> **Task goal**: Return exactly the line that contains "- **言語の恣意性**：語と実物との間には必然的な関連性はない" and all lines beneath it in the entries, through the very last one.

Pictures paired with source code:
********

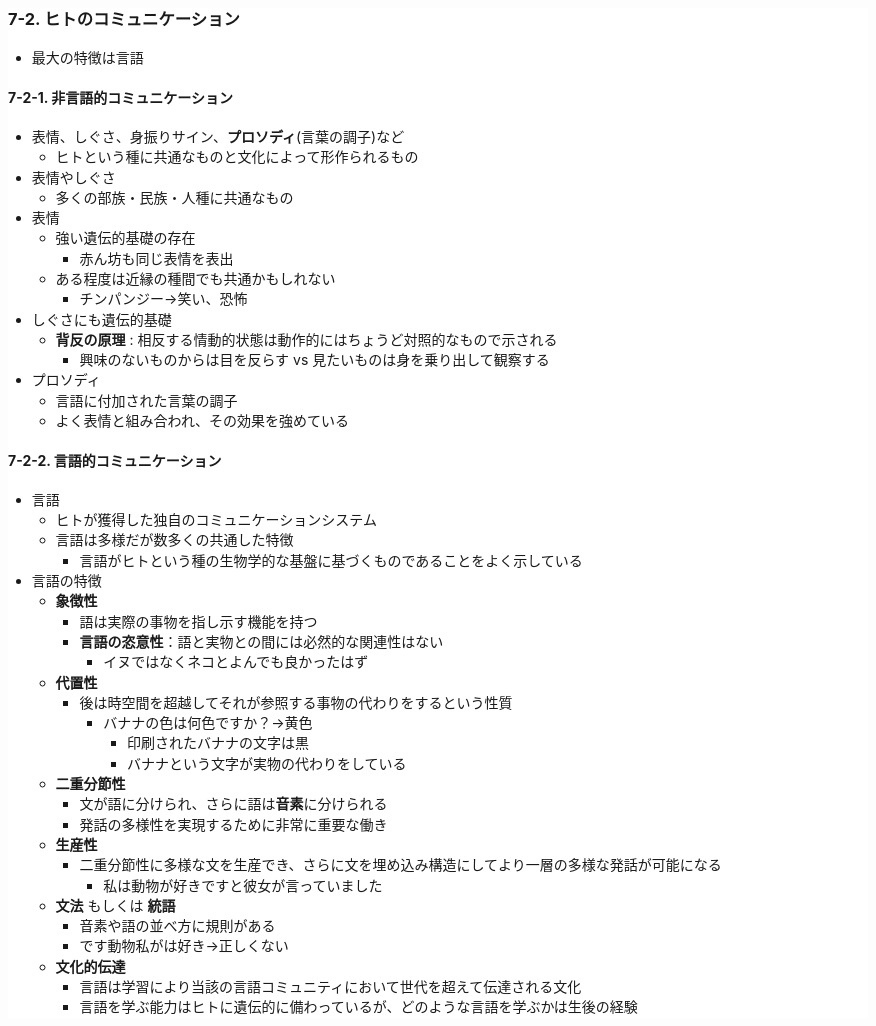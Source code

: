 

### 7-2. ヒトのコミュニケーション

- 最大の特徴は言語

#### 7-2-1. 非言語的コミュニケーション

- 表情、しぐさ、身振りサイン、**プロソディ**(言葉の調子)など
  - ヒトという種に共通なものと文化によって形作られるもの
- 表情やしぐさ
  - 多くの部族・民族・人種に共通なもの
- 表情
  - 強い遺伝的基礎の存在
    - 赤ん坊も同じ表情を表出
  - ある程度は近縁の種間でも共通かもしれない
    - チンパンジー→笑い、恐怖
- しぐさにも遺伝的基礎
  - **背反の原理** : 相反する情動的状態は動作的にはちょうど対照的なもので示される
    - 興味のないものからは目を反らす vs 見たいものは身を乗り出して観察する
- プロソディ
  - 言語に付加された言葉の調子
  - よく表情と組み合われ、その効果を強めている



#### 7-2-2. 言語的コミュニケーション

- 言語
  - ヒトが獲得した独自のコミュニケーションシステム
  - 言語は多様だが数多くの共通した特徴
    - 言語がヒトという種の生物学的な基盤に基づくものであることをよく示している
- 言語の特徴
  - **象徴性**
    - 語は実際の事物を指し示す機能を持つ
    - **言語の恣意性**：語と実物との間には必然的な関連性はない
      - イヌではなくネコとよんでも良かったはず
  - **代置性**
    - 後は時空間を超越してそれが参照する事物の代わりをするという性質
      - バナナの色は何色ですか？→黄色
        - 印刷されたバナナの文字は黒
        - バナナという文字が実物の代わりをしている
  - **二重分節性**
    - 文が語に分けられ、さらに語は**音素**に分けられる
    - 発話の多様性を実現するために非常に重要な働き
  - **生産性**
    - 二重分節性に多様な文を生産でき、さらに文を埋め込み構造にしてより一層の多様な発話が可能になる
      - 私は動物が好きですと彼女が言っていました
  - **文法** もしくは **統語**
    - 音素や語の並べ方に規則がある
    - です動物私がは好き→正しくない
  - **文化的伝達**
    - 言語は学習により当該の言語コミュニティにおいて世代を超えて伝達される文化
    - 言語を学ぶ能力はヒトに遺伝的に備わっているが、どのような言語を学ぶかは生後の経験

********

> **Task output**:
    - **言語の恣意性**：語と実物との間には必然的な関連性はない
      - イヌではなくネコとよんでも良かったはず
  - **代置性**
    - 後は時空間を超越してそれが参照する事物の代わりをするという性質
      - バナナの色は何色ですか？→黄色
        - 印刷されたバナナの文字は黒
        - バナナという文字が実物の代わりをしている
  - **二重分節性**
    - 文が語に分けられ、さらに語は**音素**に分けられる
    - 発話の多様性を実現するために非常に重要な働き
  - **生産性**
    - 二重分節性に多様な文を生産でき、さらに文を埋め込み構造にしてより一層の多様な発話が可能になる
      - 私は動物が好きですと彼女が言っていました
  - **文法** もしくは **統語**
    - 音素や語の並べ方に規則がある
    - です動物私がは好き→正しくない
  - **文化的伝達**
    - 言語は学習により当該の言語コミュニティにおいて世代を超えて伝達される文化
    - 言語を学ぶ能力はヒトに遺伝的に備わっているが、どのような言語を学ぶかは生後の経験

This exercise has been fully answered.